- **Assignment**:
Once the pictures are set aside, copy the data below exactly as it stands.

Entries taken from a collection
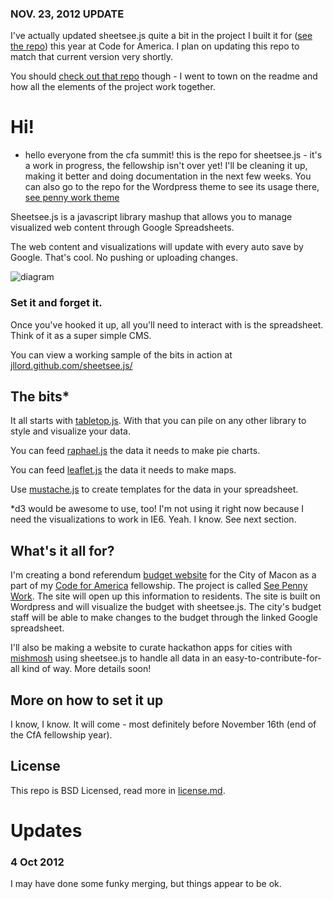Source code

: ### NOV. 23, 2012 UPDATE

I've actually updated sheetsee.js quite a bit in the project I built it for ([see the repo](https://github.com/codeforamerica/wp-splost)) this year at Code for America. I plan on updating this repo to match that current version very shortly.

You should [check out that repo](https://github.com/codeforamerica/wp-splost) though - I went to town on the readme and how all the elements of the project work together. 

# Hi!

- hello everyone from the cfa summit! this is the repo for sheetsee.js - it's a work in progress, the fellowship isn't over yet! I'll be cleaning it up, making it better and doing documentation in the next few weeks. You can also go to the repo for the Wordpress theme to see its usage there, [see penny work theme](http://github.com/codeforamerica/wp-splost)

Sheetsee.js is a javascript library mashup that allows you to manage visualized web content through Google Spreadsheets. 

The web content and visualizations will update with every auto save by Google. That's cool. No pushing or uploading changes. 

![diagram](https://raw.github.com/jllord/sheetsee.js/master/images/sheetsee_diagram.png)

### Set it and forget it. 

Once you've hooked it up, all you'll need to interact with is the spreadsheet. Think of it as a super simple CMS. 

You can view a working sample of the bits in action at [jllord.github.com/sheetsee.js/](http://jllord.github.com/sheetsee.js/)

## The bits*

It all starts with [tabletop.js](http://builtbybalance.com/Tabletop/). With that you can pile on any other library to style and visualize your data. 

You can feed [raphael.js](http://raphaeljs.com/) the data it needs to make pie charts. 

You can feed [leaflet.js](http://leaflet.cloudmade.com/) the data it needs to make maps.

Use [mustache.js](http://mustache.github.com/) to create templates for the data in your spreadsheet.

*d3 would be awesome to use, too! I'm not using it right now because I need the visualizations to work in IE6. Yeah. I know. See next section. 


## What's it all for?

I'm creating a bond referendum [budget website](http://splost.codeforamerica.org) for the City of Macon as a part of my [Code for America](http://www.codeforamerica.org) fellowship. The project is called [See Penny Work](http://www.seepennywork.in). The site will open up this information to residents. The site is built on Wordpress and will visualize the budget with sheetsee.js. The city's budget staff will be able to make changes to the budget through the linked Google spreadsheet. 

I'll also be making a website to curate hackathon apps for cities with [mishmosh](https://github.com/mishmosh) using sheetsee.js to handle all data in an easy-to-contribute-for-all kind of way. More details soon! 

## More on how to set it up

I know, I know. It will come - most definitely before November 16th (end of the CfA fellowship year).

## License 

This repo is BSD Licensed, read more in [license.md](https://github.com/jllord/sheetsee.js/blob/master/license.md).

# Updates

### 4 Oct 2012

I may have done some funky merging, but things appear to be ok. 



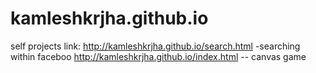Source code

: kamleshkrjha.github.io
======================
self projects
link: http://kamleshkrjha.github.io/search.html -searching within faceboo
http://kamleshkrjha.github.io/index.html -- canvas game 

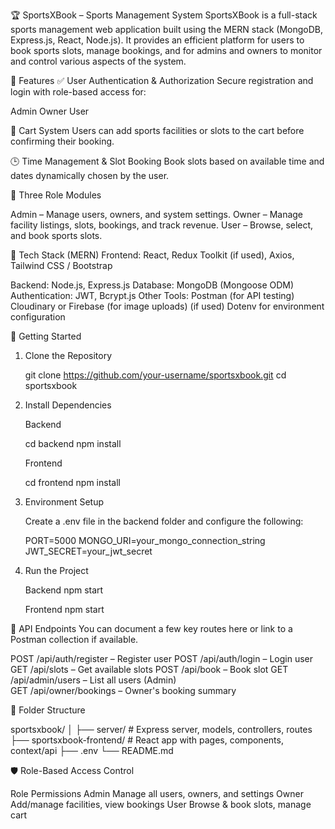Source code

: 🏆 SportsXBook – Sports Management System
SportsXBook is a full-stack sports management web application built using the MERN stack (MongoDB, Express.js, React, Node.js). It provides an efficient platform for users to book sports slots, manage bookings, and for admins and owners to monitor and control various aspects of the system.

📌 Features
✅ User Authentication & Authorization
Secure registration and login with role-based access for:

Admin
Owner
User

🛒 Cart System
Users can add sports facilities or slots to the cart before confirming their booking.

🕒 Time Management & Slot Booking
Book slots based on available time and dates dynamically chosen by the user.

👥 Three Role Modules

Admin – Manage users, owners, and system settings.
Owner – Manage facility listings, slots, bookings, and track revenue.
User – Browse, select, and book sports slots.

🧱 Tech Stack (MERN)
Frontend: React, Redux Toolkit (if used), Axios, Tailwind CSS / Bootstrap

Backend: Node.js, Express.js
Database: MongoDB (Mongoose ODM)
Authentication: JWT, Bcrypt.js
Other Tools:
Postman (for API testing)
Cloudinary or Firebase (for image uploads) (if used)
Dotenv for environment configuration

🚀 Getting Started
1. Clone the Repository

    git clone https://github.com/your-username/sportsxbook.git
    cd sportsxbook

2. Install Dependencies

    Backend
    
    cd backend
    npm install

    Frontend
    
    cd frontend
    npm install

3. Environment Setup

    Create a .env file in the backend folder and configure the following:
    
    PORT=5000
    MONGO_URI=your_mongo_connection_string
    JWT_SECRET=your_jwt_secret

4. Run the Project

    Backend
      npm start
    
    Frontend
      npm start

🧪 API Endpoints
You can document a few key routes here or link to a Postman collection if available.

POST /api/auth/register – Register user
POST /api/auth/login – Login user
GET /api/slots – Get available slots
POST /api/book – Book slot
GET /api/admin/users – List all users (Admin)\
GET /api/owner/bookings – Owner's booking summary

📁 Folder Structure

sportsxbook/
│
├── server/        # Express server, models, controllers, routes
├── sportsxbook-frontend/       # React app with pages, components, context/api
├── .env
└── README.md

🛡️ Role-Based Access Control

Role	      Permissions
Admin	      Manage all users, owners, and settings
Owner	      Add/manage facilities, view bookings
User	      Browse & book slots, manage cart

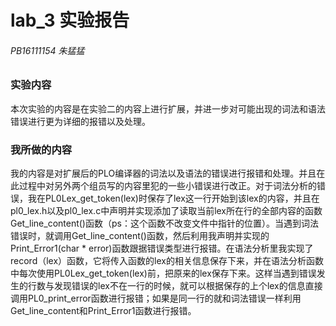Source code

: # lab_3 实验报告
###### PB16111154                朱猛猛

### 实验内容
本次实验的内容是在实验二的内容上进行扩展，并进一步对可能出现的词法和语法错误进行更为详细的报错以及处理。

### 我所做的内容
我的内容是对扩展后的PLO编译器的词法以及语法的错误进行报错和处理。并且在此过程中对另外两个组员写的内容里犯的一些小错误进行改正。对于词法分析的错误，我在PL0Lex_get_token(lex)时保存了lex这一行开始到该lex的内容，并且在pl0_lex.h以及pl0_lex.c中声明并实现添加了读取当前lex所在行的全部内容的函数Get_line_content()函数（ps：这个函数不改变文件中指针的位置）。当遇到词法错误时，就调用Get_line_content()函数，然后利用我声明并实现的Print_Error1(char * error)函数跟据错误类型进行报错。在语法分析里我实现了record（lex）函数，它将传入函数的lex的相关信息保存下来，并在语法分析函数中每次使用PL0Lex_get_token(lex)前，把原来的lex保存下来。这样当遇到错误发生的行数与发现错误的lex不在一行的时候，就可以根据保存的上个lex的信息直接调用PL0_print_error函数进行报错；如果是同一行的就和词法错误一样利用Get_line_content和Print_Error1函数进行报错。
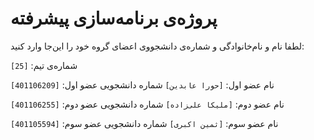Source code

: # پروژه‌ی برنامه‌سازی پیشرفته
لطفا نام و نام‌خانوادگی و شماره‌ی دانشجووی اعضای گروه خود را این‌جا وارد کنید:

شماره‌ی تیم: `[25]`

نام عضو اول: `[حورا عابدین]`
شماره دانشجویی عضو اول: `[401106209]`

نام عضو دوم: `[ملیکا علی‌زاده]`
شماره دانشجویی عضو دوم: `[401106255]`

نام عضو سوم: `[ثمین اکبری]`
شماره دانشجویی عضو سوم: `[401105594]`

- **Written answer**:
Source code

: ### NOV. 23, 2012 UPDATE

I've actually updated sheetsee.js quite a bit in the project I built it for ([see the repo](https://github.com/codeforamerica/wp-splost)) this year at Code for America. I plan on updating this repo to match that current version very shortly.

You should [check out that repo](https://github.com/codeforamerica/wp-splost) though - I went to town on the readme and how all the elements of the project work together. 

# Hi!

- hello everyone from the cfa summit! this is the repo for sheetsee.js - it's a work in progress, the fellowship isn't over yet! I'll be cleaning it up, making it better and doing documentation in the next few weeks. You can also go to the repo for the Wordpress theme to see its usage there, [see penny work theme](http://github.com/codeforamerica/wp-splost)

Sheetsee.js is a javascript library mashup that allows you to manage visualized web content through Google Spreadsheets. 

The web content and visualizations will update with every auto save by Google. That's cool. No pushing or uploading changes. 

![diagram](https://raw.github.com/jllord/sheetsee.js/master/images/sheetsee_diagram.png)

### Set it and forget it. 

Once you've hooked it up, all you'll need to interact with is the spreadsheet. Think of it as a super simple CMS. 

You can view a working sample of the bits in action at [jllord.github.com/sheetsee.js/](http://jllord.github.com/sheetsee.js/)

## The bits*

It all starts with [tabletop.js](http://builtbybalance.com/Tabletop/). With that you can pile on any other library to style and visualize your data. 

You can feed [raphael.js](http://raphaeljs.com/) the data it needs to make pie charts. 

You can feed [leaflet.js](http://leaflet.cloudmade.com/) the data it needs to make maps.

Use [mustache.js](http://mustache.github.com/) to create templates for the data in your spreadsheet.

*d3 would be awesome to use, too! I'm not using it right now because I need the visualizations to work in IE6. Yeah. I know. See next section. 


## What's it all for?

I'm creating a bond referendum [budget website](http://splost.codeforamerica.org) for the City of Macon as a part of my [Code for America](http://www.codeforamerica.org) fellowship. The project is called [See Penny Work](http://www.seepennywork.in). The site will open up this information to residents. The site is built on Wordpress and will visualize the budget with sheetsee.js. The city's budget staff will be able to make changes to the budget through the linked Google spreadsheet. 

I'll also be making a website to curate hackathon apps for cities with [mishmosh](https://github.com/mishmosh) using sheetsee.js to handle all data in an easy-to-contribute-for-all kind of way. More details soon! 

## More on how to set it up

I know, I know. It will come - most definitely before November 16th (end of the CfA fellowship year).

## License 

This repo is BSD Licensed, read more in [license.md](https://github.com/jllord/sheetsee.js/blob/master/license.md).

# Updates

### 4 Oct 2012

I may have done some funky merging, but things appear to be ok. 



Source code

: kamleshkrjha.github.io
======================
self projects
link: http://kamleshkrjha.github.io/search.html -searching within faceboo
http://kamleshkrjha.github.io/index.html -- canvas game 

Source code

: 🏆 SportsXBook – Sports Management System
SportsXBook is a full-stack sports management web application built using the MERN stack (MongoDB, Express.js, React, Node.js). It provides an efficient platform for users to book sports slots, manage bookings, and for admins and owners to monitor and control various aspects of the system.

📌 Features
✅ User Authentication & Authorization
Secure registration and login with role-based access for:

Admin
Owner
User

🛒 Cart System
Users can add sports facilities or slots to the cart before confirming their booking.

🕒 Time Management & Slot Booking
Book slots based on available time and dates dynamically chosen by the user.

👥 Three Role Modules

Admin – Manage users, owners, and system settings.
Owner – Manage facility listings, slots, bookings, and track revenue.
User – Browse, select, and book sports slots.

🧱 Tech Stack (MERN)
Frontend: React, Redux Toolkit (if used), Axios, Tailwind CSS / Bootstrap

Backend: Node.js, Express.js
Database: MongoDB (Mongoose ODM)
Authentication: JWT, Bcrypt.js
Other Tools:
Postman (for API testing)
Cloudinary or Firebase (for image uploads) (if used)
Dotenv for environment configuration

🚀 Getting Started
1. Clone the Repository

    git clone https://github.com/your-username/sportsxbook.git
    cd sportsxbook

2. Install Dependencies

    Backend
    
    cd backend
    npm install

    Frontend
    
    cd frontend
    npm install

3. Environment Setup

    Create a .env file in the backend folder and configure the following:
    
    PORT=5000
    MONGO_URI=your_mongo_connection_string
    JWT_SECRET=your_jwt_secret

4. Run the Project

    Backend
      npm start
    
    Frontend
      npm start

🧪 API Endpoints
You can document a few key routes here or link to a Postman collection if available.

POST /api/auth/register – Register user
POST /api/auth/login – Login user
GET /api/slots – Get available slots
POST /api/book – Book slot
GET /api/admin/users – List all users (Admin)\
GET /api/owner/bookings – Owner's booking summary

📁 Folder Structure

sportsxbook/
│
├── server/        # Express server, models, controllers, routes
├── sportsxbook-frontend/       # React app with pages, components, context/api
├── .env
└── README.md

🛡️ Role-Based Access Control

Role	      Permissions
Admin	      Manage all users, owners, and settings
Owner	      Add/manage facilities, view bookings
User	      Browse & book slots, manage cart

Source code

: # lab_3 实验报告
###### PB16111154                朱猛猛

### 实验内容
本次实验的内容是在实验二的内容上进行扩展，并进一步对可能出现的词法和语法错误进行更为详细的报错以及处理。

### 我所做的内容
我的内容是对扩展后的PLO编译器的词法以及语法的错误进行报错和处理。并且在此过程中对另外两个组员写的内容里犯的一些小错误进行改正。对于词法分析的错误，我在PL0Lex_get_token(lex)时保存了lex这一行开始到该lex的内容，并且在pl0_lex.h以及pl0_lex.c中声明并实现添加了读取当前lex所在行的全部内容的函数Get_line_content()函数（ps：这个函数不改变文件中指针的位置）。当遇到词法错误时，就调用Get_line_content()函数，然后利用我声明并实现的Print_Error1(char * error)函数跟据错误类型进行报错。在语法分析里我实现了record（lex）函数，它将传入函数的lex的相关信息保存下来，并在语法分析函数中每次使用PL0Lex_get_token(lex)前，把原来的lex保存下来。这样当遇到错误发生的行数与发现错误的lex不在一行的时候，就可以根据保存的上个lex的信息直接调用PL0_print_error函数进行报错；如果是同一行的就和词法错误一样利用Get_line_content和Print_Error1函数进行报错。
Source code

: # پروژه‌ی برنامه‌سازی پیشرفته
لطفا نام و نام‌خانوادگی و شماره‌ی دانشجووی اعضای گروه خود را این‌جا وارد کنید:

شماره‌ی تیم: `[25]`

نام عضو اول: `[حورا عابدین]`
شماره دانشجویی عضو اول: `[401106209]`

نام عضو دوم: `[ملیکا علی‌زاده]`
شماره دانشجویی عضو دوم: `[401106255]`

نام عضو سوم: `[ثمین اکبری]`
شماره دانشجویی عضو سوم: `[401105594]`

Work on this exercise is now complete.